(Supplied data Opens)

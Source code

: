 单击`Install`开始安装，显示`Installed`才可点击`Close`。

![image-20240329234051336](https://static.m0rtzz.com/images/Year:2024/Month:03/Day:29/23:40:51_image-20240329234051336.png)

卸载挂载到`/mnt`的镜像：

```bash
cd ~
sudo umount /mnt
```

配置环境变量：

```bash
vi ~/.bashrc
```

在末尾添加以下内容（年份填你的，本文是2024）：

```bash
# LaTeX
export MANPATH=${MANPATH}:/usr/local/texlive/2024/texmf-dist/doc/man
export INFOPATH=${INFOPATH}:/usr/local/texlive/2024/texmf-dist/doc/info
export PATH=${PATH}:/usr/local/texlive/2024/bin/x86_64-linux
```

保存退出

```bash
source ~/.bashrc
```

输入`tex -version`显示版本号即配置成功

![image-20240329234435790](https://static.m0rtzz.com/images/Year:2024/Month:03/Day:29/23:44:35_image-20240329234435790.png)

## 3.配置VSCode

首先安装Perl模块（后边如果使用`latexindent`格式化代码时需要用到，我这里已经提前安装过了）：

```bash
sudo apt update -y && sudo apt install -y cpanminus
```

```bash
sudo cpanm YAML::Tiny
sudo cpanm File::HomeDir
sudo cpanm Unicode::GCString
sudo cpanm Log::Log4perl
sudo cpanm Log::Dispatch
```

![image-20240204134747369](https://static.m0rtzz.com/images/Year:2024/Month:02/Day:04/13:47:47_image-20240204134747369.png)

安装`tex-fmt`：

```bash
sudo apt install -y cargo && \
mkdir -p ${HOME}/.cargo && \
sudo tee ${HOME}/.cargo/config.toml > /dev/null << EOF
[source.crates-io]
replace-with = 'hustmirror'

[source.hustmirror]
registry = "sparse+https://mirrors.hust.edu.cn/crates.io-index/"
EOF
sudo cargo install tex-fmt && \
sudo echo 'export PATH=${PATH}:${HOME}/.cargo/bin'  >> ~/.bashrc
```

(Supplied data Closes)

== The task ==
Check each line above for the string "Month" and report how many lines have it, giving only the number.

== Result of the task ==
3